What you will do.
From the entries below, list each line with "棕背伯劳".

Input data.
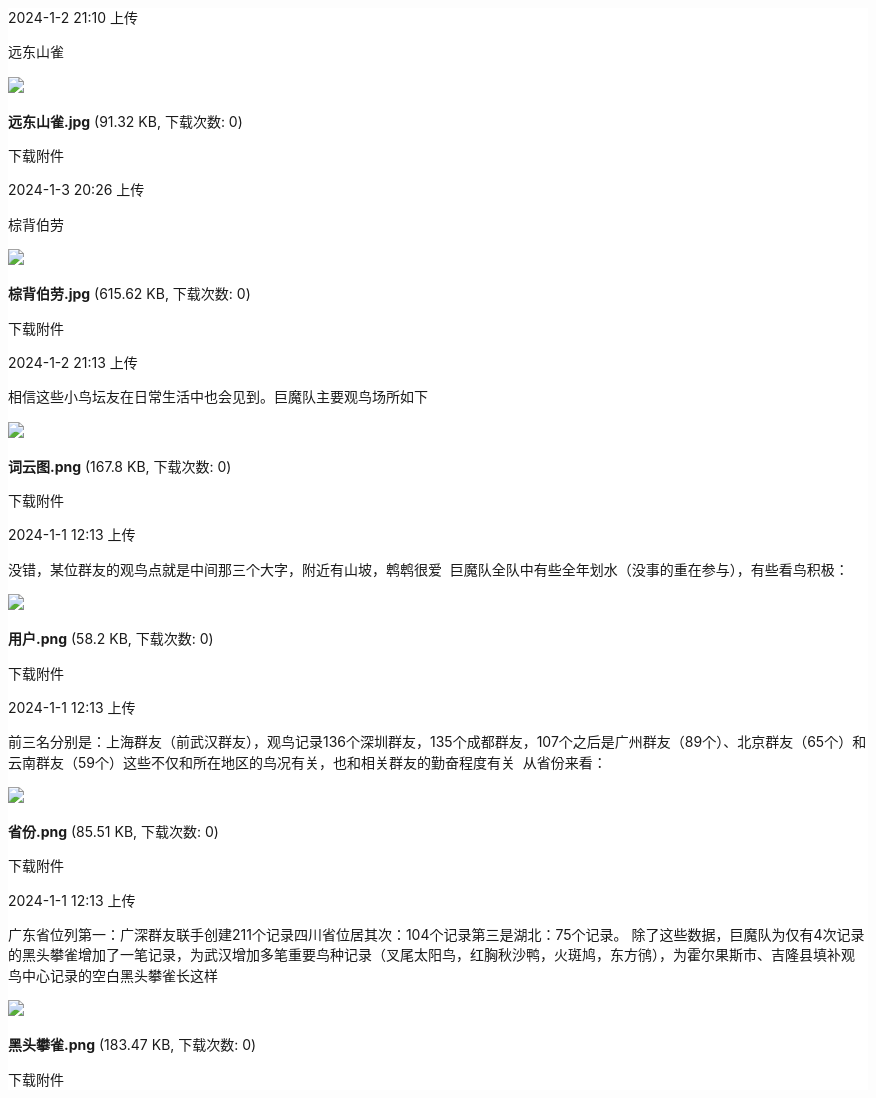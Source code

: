 2024-1-2 21:10 上传

远东山雀

<img src="https://img.saraba1st.com/forum/202401/03/202604ow2jm4gfsf4st4yw.jpg" referrerpolicy="no-referrer">

<strong>远东山雀.jpg</strong> (91.32 KB, 下载次数: 0)

下载附件

2024-1-3 20:26 上传

棕背伯劳

<img src="https://img.saraba1st.com/forum/202401/02/211335eaimx87qqwwwg77m.jpg" referrerpolicy="no-referrer">

<strong>棕背伯劳.jpg</strong> (615.62 KB, 下载次数: 0)

下载附件

2024-1-2 21:13 上传

相信这些小鸟坛友在日常生活中也会见到。巨魔队主要观鸟场所如下

<img src="https://img.saraba1st.com/forum/202401/01/121324ssb1oh1gssoga9z1.png" referrerpolicy="no-referrer">

<strong>词云图.png</strong> (167.8 KB, 下载次数: 0)

下载附件

2024-1-1 12:13 上传

没错，某位群友的观鸟点就是中间那三个大字，附近有山坡，鹎鹎很爱  巨魔队全队中有些全年划水（没事的重在参与），有些看鸟积极：

<img src="https://img.saraba1st.com/forum/202401/01/121324r9na6xmsbe575cxs.png" referrerpolicy="no-referrer">

<strong>用户.png</strong> (58.2 KB, 下载次数: 0)

下载附件

2024-1-1 12:13 上传

前三名分别是：上海群友（前武汉群友），观鸟记录136个深圳群友，135个成都群友，107个之后是广州群友（89个）、北京群友（65个）和云南群友（59个）这些不仅和所在地区的鸟况有关，也和相关群友的勤奋程度有关  从省份来看：

<img src="https://img.saraba1st.com/forum/202401/01/121324nhh1h3h35ha5ahh3.png" referrerpolicy="no-referrer">

<strong>省份.png</strong> (85.51 KB, 下载次数: 0)

下载附件

2024-1-1 12:13 上传

广东省位列第一：广深群友联手创建211个记录四川省位居其次：104个记录第三是湖北：75个记录。
除了这些数据，巨魔队为仅有4次记录的黑头攀雀增加了一笔记录，为武汉增加多笔重要鸟种记录（叉尾太阳鸟，红胸秋沙鸭，火斑鸠，东方鸻），为霍尔果斯市、吉隆县填补观鸟中心记录的空白黑头攀雀长这样

<img src="https://img.saraba1st.com/forum/202401/02/213233q587y51qkk8k861u.png" referrerpolicy="no-referrer">

<strong>黑头攀雀.png</strong> (183.47 KB, 下载次数: 0)

下载附件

Final answer.
棕背伯劳
<strong>棕背伯劳.jpg</strong> (615.62 KB, 下载次数: 0)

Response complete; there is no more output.